◆ **YOUR TASK**
Output the data below only from the line containing "Finding common elements between two arrays" up to and including the line containing "- https://youtu.be/7YeBamGTNMI?si=MiCfyZrGSC85YoHs", exact and with the pictures left out.

__________________________________________________

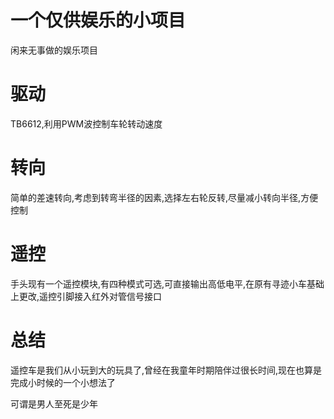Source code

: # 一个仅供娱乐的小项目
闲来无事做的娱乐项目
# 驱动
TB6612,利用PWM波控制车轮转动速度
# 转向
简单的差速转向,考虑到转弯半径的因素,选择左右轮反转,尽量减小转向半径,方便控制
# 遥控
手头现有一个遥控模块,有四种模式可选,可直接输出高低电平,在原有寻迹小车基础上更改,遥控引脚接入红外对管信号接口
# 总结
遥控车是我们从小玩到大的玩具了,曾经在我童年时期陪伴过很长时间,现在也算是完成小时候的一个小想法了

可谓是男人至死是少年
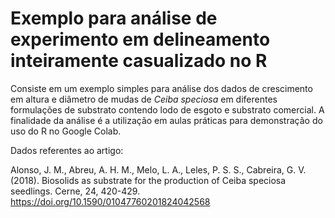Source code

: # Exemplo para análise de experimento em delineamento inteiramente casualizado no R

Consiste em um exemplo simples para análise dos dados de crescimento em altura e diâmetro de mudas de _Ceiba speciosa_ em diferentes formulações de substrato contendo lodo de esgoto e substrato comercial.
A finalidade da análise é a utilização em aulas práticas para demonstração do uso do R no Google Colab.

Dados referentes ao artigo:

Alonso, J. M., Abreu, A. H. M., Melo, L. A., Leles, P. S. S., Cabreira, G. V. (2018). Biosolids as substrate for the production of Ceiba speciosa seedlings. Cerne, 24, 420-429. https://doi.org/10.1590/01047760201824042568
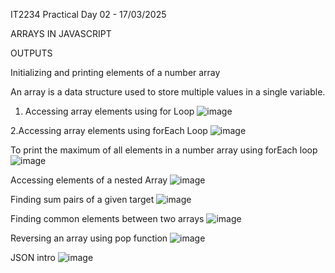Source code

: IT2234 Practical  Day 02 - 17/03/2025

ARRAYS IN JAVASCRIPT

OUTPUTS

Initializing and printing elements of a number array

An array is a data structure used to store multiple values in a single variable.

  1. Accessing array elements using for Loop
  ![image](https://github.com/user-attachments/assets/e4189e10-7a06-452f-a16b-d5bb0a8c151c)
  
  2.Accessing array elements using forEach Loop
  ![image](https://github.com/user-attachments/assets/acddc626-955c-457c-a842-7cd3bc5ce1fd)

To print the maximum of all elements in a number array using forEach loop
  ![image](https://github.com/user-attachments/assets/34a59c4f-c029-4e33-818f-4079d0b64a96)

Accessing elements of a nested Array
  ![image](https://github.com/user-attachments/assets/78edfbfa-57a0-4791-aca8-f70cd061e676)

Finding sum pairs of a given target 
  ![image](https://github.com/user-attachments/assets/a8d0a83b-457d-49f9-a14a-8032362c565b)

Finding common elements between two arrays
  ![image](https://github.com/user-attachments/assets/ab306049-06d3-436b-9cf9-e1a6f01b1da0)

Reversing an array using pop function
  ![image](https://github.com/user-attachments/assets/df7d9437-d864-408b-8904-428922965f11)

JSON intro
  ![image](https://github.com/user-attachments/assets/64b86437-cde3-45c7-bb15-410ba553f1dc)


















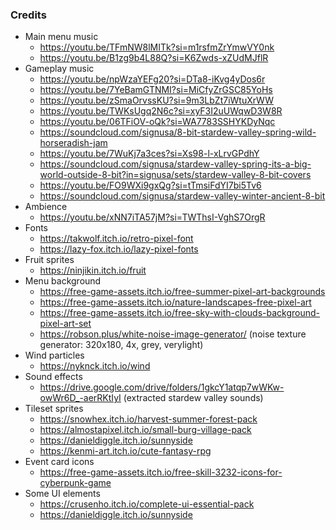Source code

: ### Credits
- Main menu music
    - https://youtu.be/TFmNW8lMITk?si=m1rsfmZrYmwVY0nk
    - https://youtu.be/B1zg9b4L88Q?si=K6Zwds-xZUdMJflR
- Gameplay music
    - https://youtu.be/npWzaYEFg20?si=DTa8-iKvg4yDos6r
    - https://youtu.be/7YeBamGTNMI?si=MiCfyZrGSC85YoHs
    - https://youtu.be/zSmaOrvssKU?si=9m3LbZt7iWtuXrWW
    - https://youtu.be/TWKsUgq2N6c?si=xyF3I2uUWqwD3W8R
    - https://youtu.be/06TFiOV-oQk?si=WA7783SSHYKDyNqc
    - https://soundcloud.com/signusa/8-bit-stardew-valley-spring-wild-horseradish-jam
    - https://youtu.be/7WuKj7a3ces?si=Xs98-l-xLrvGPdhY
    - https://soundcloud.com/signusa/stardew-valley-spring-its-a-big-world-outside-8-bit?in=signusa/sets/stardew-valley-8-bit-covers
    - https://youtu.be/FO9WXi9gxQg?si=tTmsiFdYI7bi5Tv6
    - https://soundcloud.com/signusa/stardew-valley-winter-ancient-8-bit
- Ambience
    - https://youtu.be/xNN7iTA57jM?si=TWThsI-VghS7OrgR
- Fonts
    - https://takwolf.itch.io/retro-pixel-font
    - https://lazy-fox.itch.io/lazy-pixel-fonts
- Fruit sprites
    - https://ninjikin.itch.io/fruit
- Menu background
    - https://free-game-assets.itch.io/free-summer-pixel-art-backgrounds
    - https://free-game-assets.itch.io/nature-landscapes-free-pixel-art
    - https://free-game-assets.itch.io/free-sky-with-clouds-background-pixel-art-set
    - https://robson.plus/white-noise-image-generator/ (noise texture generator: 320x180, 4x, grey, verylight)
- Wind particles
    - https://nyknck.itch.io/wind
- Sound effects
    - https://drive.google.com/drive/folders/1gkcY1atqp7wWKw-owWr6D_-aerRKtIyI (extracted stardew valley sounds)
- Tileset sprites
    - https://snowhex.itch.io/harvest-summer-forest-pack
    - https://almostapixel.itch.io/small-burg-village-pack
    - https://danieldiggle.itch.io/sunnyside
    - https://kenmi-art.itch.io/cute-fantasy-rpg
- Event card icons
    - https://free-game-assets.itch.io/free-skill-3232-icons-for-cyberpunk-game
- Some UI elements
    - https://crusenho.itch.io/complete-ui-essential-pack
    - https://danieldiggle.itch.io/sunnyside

__________________________________________________

◆ **WRITTEN ANSWER**
Finding common elements between two arrays
  ![image](https://github.com/user-attachments/assets/ab306049-06d3-436b-9cf9-e1a6f01b1da0)

Reversing an array using pop function
  ![image](https://github.com/user-attachments/assets/df7d9437-d864-408b-8904-428922965f11)

JSON intro
  ![image](https://github.com/user-attachments/assets/64b86437-cde3-45c7-bb15-410ba553f1dc)


















Source code

: ### Credits
- Main menu music
    - https://youtu.be/TFmNW8lMITk?si=m1rsfmZrYmwVY0nk
    - https://youtu.be/B1zg9b4L88Q?si=K6Zwds-xZUdMJflR
- Gameplay music
    - https://youtu.be/npWzaYEFg20?si=DTa8-iKvg4yDos6r
    - https://youtu.be/7YeBamGTNMI?si=MiCfyZrGSC85YoHs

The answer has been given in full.